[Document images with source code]
______
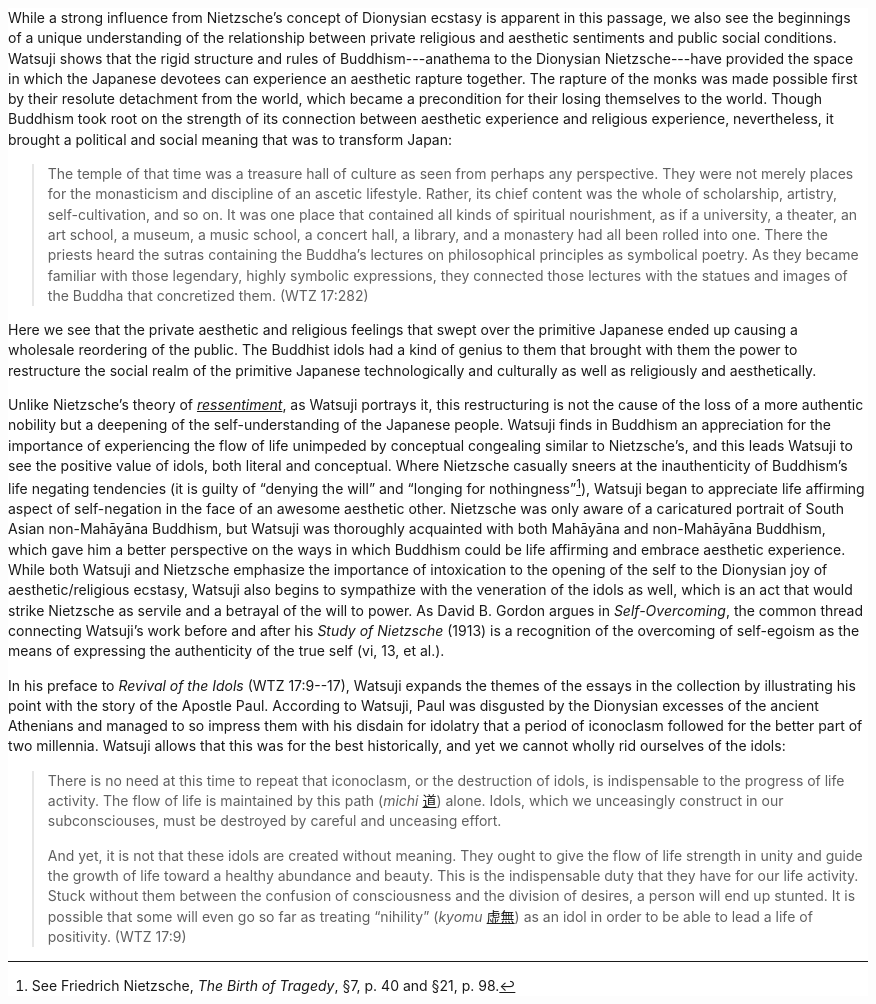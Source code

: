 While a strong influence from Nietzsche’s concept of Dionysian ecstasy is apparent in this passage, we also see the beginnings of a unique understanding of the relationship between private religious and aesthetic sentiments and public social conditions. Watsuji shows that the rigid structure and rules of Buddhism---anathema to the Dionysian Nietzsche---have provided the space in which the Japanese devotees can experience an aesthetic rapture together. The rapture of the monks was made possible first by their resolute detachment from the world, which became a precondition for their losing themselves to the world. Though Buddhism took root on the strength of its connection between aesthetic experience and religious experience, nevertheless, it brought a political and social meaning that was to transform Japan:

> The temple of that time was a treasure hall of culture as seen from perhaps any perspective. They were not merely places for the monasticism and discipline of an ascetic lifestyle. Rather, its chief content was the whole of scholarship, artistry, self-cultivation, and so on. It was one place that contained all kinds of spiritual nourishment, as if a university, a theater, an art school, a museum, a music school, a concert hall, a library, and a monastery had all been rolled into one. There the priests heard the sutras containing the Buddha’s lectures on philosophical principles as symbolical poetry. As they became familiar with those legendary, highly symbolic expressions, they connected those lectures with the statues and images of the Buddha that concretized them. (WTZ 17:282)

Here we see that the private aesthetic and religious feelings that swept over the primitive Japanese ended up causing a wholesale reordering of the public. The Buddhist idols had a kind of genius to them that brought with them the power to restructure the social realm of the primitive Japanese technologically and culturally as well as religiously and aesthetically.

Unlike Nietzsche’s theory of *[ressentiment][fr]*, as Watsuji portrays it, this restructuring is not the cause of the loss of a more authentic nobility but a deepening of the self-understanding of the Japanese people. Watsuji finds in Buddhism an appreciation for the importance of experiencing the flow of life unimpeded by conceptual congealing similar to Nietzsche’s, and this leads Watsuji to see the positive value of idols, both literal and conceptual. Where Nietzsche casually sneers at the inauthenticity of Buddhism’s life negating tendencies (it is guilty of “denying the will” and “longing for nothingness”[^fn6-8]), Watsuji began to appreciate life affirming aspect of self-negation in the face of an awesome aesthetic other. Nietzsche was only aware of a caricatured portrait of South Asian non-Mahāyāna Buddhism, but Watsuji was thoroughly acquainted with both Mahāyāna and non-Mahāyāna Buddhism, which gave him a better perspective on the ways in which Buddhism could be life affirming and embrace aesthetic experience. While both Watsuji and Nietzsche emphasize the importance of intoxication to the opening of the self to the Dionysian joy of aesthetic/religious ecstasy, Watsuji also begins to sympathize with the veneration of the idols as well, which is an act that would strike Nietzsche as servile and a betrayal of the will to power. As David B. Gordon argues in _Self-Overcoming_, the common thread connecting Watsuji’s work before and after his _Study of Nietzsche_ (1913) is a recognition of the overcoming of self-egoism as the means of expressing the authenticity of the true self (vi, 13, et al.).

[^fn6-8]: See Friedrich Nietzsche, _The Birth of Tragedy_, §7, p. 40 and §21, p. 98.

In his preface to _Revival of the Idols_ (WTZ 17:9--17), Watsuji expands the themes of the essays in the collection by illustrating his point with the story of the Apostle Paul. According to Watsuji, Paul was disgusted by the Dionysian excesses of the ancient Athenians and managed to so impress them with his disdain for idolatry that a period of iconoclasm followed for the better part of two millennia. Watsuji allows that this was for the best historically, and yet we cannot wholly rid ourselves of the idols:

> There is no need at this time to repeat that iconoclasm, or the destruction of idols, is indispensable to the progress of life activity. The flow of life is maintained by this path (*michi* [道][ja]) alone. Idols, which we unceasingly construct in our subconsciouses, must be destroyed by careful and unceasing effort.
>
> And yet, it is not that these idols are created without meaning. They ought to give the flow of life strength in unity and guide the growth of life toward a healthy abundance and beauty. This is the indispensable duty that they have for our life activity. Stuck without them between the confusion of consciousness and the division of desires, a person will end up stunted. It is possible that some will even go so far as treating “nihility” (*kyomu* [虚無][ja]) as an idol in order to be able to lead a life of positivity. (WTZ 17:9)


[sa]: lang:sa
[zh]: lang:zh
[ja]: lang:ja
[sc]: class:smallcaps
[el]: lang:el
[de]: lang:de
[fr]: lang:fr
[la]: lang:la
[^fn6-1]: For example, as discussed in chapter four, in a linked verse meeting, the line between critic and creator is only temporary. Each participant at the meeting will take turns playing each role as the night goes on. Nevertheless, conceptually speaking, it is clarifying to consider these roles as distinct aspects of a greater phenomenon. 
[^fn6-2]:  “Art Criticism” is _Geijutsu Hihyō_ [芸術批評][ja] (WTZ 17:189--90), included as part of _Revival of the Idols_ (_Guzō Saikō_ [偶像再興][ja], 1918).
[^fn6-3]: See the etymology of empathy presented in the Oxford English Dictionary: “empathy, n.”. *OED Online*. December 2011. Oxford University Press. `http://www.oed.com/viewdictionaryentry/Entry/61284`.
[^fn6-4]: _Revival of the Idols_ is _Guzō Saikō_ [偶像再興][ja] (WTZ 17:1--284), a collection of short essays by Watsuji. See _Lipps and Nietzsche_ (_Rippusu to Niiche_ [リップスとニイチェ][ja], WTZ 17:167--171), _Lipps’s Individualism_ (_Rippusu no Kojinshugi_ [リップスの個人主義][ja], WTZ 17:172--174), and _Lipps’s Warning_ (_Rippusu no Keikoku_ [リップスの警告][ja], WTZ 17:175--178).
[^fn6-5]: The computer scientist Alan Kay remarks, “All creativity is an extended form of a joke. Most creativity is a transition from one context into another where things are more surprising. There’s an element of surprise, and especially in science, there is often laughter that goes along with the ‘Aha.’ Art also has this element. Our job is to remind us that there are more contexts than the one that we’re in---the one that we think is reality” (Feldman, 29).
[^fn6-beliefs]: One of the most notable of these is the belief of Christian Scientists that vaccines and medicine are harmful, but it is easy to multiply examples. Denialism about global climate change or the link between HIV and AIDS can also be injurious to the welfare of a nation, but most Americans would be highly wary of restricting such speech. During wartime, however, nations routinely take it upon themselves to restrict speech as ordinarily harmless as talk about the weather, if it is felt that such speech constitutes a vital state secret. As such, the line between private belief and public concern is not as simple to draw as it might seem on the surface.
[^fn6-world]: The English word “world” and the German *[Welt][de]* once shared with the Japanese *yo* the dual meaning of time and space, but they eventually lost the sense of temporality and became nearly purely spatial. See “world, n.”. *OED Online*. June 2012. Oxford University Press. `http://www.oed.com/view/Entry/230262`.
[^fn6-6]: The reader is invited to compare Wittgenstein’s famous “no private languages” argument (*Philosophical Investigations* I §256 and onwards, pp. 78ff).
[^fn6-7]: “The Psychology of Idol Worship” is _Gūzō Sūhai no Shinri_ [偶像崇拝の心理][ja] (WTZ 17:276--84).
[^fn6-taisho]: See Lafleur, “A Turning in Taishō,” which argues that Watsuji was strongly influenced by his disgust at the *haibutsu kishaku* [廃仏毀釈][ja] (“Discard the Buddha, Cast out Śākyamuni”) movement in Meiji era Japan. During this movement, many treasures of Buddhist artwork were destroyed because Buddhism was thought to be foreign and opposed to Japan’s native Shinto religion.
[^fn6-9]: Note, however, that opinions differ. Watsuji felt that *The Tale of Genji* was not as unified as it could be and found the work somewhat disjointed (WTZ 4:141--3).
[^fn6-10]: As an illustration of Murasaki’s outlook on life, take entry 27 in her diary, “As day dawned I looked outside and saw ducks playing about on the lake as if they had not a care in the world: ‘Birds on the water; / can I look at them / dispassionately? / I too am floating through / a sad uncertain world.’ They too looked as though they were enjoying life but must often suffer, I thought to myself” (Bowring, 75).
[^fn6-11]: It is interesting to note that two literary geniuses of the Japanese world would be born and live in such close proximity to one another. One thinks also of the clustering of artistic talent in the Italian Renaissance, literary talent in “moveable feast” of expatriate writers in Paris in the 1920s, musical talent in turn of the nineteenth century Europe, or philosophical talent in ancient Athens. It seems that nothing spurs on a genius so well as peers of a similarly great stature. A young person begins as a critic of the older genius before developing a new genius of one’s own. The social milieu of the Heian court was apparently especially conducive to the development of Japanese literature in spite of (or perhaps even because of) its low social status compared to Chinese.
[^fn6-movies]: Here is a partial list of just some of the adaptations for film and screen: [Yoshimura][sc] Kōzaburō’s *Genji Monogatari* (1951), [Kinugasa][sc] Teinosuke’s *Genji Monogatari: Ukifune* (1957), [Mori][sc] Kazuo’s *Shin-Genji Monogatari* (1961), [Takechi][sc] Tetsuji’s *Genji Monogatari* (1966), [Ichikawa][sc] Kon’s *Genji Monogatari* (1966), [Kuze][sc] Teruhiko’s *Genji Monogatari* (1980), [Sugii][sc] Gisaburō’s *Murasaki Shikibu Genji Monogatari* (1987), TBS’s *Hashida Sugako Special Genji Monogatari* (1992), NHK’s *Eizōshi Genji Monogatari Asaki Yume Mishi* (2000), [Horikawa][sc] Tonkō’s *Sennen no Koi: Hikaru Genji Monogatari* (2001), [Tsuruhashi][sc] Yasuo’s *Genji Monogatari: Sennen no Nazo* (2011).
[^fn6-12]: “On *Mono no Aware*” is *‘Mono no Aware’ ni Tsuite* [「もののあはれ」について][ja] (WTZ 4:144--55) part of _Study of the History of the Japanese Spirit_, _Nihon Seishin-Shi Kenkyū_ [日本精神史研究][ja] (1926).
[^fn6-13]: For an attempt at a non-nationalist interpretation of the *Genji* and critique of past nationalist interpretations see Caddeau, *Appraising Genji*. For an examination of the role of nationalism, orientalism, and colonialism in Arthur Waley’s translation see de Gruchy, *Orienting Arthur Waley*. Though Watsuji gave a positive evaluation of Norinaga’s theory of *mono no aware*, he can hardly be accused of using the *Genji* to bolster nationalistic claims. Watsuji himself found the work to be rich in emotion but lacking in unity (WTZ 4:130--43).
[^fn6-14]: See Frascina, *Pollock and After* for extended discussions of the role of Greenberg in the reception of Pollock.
______
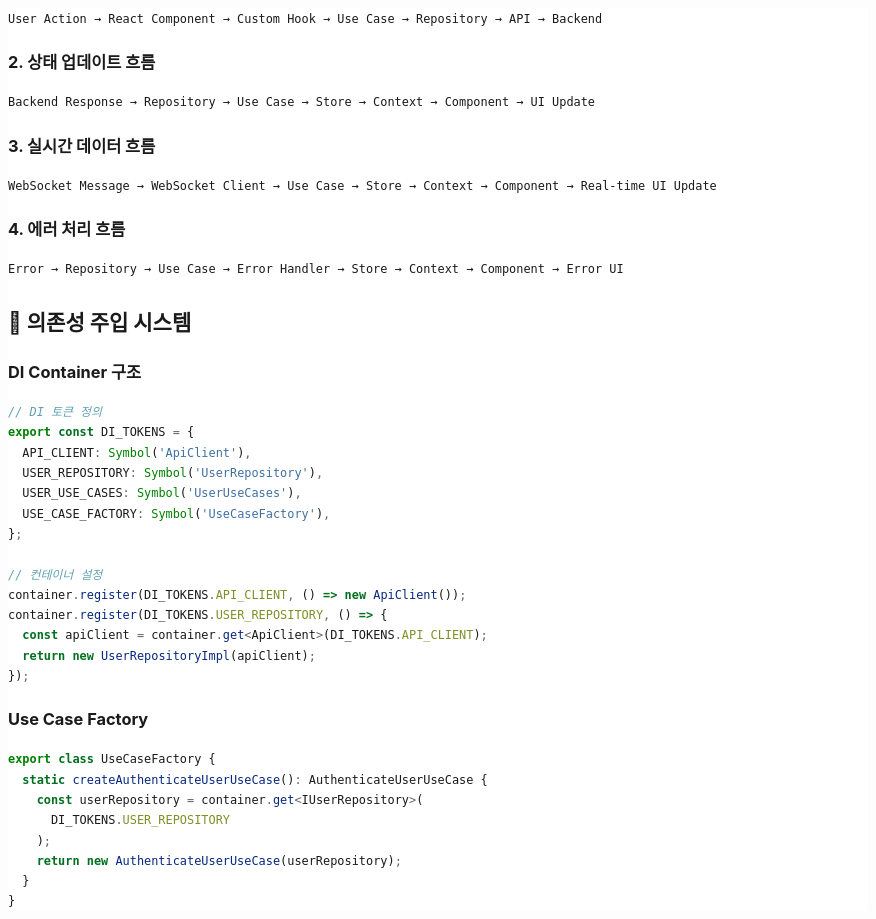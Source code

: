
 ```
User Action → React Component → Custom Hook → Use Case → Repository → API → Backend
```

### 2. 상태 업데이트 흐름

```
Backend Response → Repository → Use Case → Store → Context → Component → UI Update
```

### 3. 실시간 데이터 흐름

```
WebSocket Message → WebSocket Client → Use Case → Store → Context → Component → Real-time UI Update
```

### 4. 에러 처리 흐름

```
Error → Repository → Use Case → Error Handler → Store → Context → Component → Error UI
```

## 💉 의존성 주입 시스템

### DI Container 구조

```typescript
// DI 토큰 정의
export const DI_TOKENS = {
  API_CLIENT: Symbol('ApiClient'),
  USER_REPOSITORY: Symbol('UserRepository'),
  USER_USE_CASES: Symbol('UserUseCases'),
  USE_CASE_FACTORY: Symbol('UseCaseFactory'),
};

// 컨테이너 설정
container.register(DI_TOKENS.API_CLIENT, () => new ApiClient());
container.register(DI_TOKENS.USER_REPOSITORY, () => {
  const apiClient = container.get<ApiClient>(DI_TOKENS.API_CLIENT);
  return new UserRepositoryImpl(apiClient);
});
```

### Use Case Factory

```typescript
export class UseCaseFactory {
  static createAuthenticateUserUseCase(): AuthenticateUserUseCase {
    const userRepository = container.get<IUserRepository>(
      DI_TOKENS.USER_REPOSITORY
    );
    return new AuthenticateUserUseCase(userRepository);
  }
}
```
______
Copy each line in the data that holds the word "space".

> **Problem solution**:
: While a strong influence from Nietzsche’s concept of Dionysian ecstasy is apparent in this passage, we also see the beginnings of a unique understanding of the relationship between private religious and aesthetic sentiments and public social conditions. Watsuji shows that the rigid structure and rules of Buddhism---anathema to the Dionysian Nietzsche---have provided the space in which the Japanese devotees can experience an aesthetic rapture together. The rapture of the monks was made possible first by their resolute detachment from the world, which became a precondition for their losing themselves to the world. Though Buddhism took root on the strength of its connection between aesthetic experience and religious experience, nevertheless, it brought a political and social meaning that was to transform Japan:
[^fn6-world]: The English word “world” and the German *[Welt][de]* once shared with the Japanese *yo* the dual meaning of time and space, but they eventually lost the sense of temporality and became nearly purely spatial. See “world, n.”. *OED Online*. June 2012. Oxford University Press. `http://www.oed.com/view/Entry/230262`.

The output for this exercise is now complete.